- [Brief] Once you reach the line containing "The direct parameterisation" in the data below, restate each line word for word up to and including the one containing "The REN parameterisation".

- [Dataset records]
»»

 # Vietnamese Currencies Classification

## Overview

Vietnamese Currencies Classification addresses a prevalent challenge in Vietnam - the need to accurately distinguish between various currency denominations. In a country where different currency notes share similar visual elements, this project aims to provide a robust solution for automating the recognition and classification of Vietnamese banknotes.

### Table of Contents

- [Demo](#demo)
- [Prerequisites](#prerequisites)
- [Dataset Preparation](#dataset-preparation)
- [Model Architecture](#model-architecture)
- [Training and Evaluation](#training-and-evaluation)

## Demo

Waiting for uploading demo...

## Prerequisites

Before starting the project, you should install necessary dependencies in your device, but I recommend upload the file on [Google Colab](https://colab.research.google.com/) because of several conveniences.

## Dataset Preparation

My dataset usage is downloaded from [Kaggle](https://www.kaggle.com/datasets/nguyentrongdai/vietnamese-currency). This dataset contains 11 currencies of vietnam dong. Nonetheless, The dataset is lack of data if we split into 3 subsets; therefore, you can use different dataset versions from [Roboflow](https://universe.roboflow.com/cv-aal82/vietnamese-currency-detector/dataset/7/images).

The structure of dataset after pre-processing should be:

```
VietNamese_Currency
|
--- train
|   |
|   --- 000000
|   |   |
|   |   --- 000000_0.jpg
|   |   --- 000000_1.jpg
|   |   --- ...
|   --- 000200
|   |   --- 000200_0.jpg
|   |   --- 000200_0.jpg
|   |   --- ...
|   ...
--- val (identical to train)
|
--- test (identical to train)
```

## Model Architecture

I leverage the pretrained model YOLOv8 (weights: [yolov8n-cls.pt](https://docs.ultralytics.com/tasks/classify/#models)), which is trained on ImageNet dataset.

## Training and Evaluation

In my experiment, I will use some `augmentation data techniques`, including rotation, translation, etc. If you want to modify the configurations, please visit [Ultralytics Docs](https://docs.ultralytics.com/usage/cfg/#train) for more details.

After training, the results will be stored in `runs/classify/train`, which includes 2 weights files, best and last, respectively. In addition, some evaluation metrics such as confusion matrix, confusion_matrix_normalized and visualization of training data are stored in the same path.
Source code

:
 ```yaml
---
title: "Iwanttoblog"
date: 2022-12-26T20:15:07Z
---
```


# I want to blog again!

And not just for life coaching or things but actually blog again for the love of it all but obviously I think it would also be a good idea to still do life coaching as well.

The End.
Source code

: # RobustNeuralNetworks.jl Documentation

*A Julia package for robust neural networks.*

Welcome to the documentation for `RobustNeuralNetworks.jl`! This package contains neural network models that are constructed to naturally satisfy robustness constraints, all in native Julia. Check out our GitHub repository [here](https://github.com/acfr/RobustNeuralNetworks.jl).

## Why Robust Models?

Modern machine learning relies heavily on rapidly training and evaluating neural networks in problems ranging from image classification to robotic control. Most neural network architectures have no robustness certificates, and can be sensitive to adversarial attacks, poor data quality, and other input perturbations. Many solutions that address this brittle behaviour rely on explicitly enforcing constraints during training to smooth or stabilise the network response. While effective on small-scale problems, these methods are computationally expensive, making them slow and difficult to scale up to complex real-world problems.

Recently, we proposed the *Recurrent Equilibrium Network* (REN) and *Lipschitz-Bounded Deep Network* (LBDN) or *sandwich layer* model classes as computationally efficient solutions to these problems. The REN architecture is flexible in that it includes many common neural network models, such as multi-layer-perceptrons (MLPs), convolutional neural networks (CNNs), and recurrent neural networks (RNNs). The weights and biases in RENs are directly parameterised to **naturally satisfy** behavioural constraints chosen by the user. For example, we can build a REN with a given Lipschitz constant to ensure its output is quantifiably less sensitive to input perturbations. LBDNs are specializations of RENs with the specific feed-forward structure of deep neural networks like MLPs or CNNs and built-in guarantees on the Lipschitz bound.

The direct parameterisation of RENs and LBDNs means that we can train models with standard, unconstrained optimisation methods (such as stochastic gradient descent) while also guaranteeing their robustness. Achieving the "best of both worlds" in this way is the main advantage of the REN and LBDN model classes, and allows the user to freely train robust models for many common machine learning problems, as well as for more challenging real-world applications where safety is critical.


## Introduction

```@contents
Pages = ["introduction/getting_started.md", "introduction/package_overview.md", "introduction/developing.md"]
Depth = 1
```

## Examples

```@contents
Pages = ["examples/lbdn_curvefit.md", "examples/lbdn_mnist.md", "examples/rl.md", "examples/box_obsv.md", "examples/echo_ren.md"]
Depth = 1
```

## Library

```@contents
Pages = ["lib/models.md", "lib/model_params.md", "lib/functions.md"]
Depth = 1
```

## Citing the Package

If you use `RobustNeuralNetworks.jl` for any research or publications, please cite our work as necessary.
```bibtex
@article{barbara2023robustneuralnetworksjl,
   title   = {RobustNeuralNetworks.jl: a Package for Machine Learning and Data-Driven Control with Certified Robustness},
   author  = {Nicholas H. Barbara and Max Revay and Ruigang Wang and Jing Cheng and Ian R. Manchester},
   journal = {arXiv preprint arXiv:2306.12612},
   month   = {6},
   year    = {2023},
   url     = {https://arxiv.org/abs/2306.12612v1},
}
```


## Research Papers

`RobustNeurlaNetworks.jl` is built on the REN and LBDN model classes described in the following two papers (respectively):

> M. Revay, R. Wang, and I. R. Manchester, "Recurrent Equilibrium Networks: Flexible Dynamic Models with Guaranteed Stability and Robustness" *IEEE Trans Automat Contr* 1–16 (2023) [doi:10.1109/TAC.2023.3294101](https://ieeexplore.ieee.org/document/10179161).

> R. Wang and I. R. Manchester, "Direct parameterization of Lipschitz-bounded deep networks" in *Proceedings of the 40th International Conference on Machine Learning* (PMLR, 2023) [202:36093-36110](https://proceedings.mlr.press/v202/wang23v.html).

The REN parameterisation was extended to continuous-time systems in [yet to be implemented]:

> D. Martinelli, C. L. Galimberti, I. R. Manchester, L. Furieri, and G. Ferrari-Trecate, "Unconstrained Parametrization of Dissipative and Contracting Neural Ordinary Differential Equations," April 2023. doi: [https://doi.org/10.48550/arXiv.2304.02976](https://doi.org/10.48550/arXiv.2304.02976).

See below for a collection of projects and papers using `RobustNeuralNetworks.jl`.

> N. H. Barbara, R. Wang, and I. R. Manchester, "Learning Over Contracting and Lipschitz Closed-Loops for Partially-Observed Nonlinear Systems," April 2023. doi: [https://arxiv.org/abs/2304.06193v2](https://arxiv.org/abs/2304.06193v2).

««

- [Result for this task]
The direct parameterisation of RENs and LBDNs means that we can train models with standard, unconstrained optimisation methods (such as stochastic gradient descent) while also guaranteeing their robustness. Achieving the "best of both worlds" in this way is the main advantage of the REN and LBDN model classes, and allows the user to freely train robust models for many common machine learning problems, as well as for more challenging real-world applications where safety is critical.


## Introduction

```@contents
Pages = ["introduction/getting_started.md", "introduction/package_overview.md", "introduction/developing.md"]
Depth = 1
```

## Examples

```@contents
Pages = ["examples/lbdn_curvefit.md", "examples/lbdn_mnist.md", "examples/rl.md", "examples/box_obsv.md", "examples/echo_ren.md"]
Depth = 1
```

## Library

```@contents
Pages = ["lib/models.md", "lib/model_params.md", "lib/functions.md"]
Depth = 1
```

## Citing the Package

If you use `RobustNeuralNetworks.jl` for any research or publications, please cite our work as necessary.
```bibtex
@article{barbara2023robustneuralnetworksjl,
   title   = {RobustNeuralNetworks.jl: a Package for Machine Learning and Data-Driven Control with Certified Robustness},
   author  = {Nicholas H. Barbara and Max Revay and Ruigang Wang and Jing Cheng and Ian R. Manchester},
   journal = {arXiv preprint arXiv:2306.12612},
   month   = {6},
   year    = {2023},
   url     = {https://arxiv.org/abs/2306.12612v1},
}
```


## Research Papers

`RobustNeurlaNetworks.jl` is built on the REN and LBDN model classes described in the following two papers (respectively):

> M. Revay, R. Wang, and I. R. Manchester, "Recurrent Equilibrium Networks: Flexible Dynamic Models with Guaranteed Stability and Robustness" *IEEE Trans Automat Contr* 1–16 (2023) [doi:10.1109/TAC.2023.3294101](https://ieeexplore.ieee.org/document/10179161).

> R. Wang and I. R. Manchester, "Direct parameterization of Lipschitz-bounded deep networks" in *Proceedings of the 40th International Conference on Machine Learning* (PMLR, 2023) [202:36093-36110](https://proceedings.mlr.press/v202/wang23v.html).

The REN parameterisation was extended to continuous-time systems in [yet to be implemented]:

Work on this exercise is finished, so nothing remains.